WHAT TO WORK ON: Scan the data below and state the number of lines that include the word "Cluster", adding no comment.

Segment Open

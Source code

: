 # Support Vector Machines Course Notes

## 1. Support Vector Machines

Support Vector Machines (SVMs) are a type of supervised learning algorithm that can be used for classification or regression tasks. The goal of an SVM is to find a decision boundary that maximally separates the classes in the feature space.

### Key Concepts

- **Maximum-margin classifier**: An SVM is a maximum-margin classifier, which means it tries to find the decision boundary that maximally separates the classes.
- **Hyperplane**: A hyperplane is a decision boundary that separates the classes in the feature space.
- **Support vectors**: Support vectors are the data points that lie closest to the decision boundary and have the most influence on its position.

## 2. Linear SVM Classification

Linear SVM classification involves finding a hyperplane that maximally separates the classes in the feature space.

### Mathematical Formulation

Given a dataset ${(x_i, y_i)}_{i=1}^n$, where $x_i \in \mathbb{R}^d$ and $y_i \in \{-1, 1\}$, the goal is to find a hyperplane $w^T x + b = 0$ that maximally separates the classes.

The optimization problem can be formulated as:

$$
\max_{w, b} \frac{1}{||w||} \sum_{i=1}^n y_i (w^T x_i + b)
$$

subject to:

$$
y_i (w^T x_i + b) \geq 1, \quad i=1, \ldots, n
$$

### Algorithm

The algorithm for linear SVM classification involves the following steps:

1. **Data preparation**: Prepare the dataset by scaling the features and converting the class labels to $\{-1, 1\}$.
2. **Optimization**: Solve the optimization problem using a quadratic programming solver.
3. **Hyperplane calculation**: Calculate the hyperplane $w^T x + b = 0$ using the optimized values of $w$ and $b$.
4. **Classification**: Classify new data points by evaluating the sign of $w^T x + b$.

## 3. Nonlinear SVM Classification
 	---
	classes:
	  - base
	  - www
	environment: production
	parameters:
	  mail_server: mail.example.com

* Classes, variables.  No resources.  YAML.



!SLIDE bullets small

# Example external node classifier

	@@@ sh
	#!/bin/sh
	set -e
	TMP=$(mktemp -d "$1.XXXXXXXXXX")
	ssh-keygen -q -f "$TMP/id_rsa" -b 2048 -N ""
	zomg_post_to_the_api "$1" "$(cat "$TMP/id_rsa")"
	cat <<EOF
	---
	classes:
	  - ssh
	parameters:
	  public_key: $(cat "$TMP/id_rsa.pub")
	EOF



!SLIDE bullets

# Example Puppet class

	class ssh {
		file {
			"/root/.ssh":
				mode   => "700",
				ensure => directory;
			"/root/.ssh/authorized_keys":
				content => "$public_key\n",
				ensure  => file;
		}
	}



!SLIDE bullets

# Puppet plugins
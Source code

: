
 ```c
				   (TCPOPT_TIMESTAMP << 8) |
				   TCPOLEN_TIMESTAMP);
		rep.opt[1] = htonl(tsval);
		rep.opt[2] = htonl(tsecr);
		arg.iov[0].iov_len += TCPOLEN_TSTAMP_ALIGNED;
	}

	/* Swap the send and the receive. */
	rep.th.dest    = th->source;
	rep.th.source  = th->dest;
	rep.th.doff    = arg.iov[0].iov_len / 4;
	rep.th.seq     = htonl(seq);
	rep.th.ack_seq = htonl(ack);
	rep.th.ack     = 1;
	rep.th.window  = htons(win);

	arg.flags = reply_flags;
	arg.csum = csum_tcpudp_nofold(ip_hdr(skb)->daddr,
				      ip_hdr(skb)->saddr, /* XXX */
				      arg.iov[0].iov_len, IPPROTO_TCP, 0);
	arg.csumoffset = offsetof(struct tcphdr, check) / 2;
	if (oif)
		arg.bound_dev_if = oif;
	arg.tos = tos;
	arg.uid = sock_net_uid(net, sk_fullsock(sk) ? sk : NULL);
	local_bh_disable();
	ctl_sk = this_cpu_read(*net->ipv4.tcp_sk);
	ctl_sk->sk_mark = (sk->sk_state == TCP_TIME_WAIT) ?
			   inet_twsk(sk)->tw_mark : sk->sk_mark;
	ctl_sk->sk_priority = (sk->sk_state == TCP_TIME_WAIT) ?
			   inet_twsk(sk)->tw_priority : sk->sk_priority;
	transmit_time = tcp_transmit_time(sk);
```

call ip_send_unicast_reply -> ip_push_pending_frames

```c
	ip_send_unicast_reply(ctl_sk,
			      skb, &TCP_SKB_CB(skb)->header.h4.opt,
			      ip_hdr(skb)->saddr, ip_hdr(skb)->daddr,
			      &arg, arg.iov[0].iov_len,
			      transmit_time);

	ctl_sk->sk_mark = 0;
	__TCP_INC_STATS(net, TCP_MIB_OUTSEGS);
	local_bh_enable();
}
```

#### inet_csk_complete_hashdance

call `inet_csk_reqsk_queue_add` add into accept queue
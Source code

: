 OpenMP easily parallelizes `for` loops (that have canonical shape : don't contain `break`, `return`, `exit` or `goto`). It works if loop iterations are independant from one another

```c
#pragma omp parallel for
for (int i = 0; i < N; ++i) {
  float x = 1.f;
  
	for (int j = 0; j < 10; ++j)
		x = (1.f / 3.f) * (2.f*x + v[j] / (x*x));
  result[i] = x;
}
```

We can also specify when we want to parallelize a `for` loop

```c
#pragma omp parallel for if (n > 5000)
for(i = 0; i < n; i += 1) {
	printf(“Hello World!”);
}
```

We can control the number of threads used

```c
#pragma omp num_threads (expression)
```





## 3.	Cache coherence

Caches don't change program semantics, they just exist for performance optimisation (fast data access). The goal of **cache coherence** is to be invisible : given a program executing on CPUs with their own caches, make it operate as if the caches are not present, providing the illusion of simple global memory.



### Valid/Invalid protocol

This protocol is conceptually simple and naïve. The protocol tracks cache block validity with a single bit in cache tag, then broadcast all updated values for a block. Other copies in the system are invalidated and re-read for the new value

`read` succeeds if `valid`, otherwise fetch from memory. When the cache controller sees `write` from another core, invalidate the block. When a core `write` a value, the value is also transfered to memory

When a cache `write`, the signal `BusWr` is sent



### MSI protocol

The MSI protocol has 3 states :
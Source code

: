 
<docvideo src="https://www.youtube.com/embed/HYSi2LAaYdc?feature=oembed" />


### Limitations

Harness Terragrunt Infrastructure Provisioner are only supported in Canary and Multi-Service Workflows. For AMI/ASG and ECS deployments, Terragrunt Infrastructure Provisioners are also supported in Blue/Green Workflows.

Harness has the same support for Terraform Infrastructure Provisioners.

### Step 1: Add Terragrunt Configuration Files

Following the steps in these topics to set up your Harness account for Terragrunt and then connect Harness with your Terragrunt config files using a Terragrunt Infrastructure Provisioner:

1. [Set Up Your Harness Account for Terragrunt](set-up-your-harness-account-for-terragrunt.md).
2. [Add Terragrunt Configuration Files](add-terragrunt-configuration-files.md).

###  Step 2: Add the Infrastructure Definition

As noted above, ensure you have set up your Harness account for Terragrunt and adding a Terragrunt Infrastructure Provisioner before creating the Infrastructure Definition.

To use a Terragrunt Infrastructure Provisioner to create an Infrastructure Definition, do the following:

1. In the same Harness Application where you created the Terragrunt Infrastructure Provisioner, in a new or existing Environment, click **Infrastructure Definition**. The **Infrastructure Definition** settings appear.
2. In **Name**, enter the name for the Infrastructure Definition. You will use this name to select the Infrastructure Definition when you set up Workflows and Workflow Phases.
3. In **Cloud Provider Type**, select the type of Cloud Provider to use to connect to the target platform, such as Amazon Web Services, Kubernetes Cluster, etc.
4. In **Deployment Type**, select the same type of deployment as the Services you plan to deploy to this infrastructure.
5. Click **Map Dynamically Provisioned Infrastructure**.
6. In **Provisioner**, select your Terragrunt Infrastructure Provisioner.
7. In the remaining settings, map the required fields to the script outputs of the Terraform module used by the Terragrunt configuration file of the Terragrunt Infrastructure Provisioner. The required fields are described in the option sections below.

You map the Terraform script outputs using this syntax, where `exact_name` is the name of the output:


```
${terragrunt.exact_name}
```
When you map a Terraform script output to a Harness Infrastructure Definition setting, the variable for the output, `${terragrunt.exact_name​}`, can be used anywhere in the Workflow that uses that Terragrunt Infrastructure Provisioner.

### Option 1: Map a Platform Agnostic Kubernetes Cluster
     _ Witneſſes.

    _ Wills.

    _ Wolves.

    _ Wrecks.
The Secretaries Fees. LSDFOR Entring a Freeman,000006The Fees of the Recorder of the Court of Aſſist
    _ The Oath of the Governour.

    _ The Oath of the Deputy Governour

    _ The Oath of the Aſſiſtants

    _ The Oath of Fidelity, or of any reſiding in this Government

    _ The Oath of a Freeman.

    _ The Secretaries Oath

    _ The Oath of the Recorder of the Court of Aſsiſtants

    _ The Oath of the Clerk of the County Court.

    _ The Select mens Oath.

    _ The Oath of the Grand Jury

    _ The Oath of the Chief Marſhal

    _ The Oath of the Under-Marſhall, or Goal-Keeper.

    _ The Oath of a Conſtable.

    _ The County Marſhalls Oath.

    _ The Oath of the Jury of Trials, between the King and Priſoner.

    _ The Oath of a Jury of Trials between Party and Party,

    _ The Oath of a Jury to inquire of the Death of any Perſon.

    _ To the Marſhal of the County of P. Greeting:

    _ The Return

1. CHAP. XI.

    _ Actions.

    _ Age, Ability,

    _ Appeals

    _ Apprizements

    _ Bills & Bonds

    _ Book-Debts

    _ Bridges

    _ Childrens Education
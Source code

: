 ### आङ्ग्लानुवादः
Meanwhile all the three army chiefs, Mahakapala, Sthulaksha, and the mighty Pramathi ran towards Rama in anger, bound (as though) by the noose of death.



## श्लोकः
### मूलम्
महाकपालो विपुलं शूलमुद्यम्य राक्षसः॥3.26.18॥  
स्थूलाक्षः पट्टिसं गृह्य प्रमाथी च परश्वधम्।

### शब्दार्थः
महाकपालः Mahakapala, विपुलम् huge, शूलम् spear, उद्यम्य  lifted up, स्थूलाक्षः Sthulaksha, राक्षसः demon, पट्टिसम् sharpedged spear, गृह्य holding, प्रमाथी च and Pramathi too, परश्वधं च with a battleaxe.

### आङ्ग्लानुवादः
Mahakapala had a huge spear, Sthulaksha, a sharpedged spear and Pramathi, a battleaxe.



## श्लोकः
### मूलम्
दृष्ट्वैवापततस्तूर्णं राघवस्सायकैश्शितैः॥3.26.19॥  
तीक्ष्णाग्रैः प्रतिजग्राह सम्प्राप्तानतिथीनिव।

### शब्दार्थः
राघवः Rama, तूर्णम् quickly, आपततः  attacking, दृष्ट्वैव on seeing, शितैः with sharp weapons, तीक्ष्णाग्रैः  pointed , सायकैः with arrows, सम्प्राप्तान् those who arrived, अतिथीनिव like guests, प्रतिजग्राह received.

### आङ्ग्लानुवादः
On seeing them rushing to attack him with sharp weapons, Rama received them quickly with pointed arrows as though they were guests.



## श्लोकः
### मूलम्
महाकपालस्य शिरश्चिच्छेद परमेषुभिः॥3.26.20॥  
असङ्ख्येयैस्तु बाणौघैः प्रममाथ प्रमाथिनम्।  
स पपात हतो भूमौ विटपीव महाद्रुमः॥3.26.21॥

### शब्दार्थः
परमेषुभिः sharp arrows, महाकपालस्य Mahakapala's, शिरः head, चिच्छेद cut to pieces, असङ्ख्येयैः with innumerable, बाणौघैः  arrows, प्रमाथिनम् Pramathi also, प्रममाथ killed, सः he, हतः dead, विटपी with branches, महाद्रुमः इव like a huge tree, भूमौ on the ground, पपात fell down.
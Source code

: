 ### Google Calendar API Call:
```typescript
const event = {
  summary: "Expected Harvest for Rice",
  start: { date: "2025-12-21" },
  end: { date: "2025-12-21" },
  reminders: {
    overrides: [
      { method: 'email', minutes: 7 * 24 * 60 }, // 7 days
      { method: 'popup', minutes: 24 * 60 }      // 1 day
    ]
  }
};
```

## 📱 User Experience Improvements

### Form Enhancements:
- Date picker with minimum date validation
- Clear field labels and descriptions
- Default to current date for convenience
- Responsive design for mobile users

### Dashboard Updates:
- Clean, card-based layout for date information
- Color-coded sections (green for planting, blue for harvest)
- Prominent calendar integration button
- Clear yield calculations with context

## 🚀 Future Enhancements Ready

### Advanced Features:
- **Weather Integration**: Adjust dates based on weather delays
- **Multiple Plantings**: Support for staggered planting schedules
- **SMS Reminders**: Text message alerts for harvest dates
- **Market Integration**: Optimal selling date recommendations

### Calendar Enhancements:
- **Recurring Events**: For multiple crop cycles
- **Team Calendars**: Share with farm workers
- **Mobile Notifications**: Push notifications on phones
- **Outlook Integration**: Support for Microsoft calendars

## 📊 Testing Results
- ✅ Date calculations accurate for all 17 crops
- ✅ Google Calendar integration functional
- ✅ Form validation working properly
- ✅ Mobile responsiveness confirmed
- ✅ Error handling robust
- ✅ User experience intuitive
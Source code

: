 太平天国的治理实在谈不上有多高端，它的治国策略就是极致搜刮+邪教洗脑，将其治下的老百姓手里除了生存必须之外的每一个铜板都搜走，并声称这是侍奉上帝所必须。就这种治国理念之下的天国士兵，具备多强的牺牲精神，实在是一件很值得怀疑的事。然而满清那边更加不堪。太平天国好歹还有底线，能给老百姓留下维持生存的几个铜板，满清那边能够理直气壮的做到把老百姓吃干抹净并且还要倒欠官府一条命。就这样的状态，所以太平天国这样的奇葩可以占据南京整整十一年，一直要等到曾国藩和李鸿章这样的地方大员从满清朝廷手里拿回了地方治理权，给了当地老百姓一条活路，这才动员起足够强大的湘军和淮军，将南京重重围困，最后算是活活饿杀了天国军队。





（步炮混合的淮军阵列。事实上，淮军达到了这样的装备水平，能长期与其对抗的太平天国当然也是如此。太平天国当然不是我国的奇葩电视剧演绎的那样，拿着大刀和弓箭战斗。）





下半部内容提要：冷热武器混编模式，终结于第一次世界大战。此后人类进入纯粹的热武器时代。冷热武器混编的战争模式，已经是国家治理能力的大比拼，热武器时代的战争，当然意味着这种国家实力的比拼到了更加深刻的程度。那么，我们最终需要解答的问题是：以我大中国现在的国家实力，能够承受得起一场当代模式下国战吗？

Segment Closed

ANSWER BOX: 2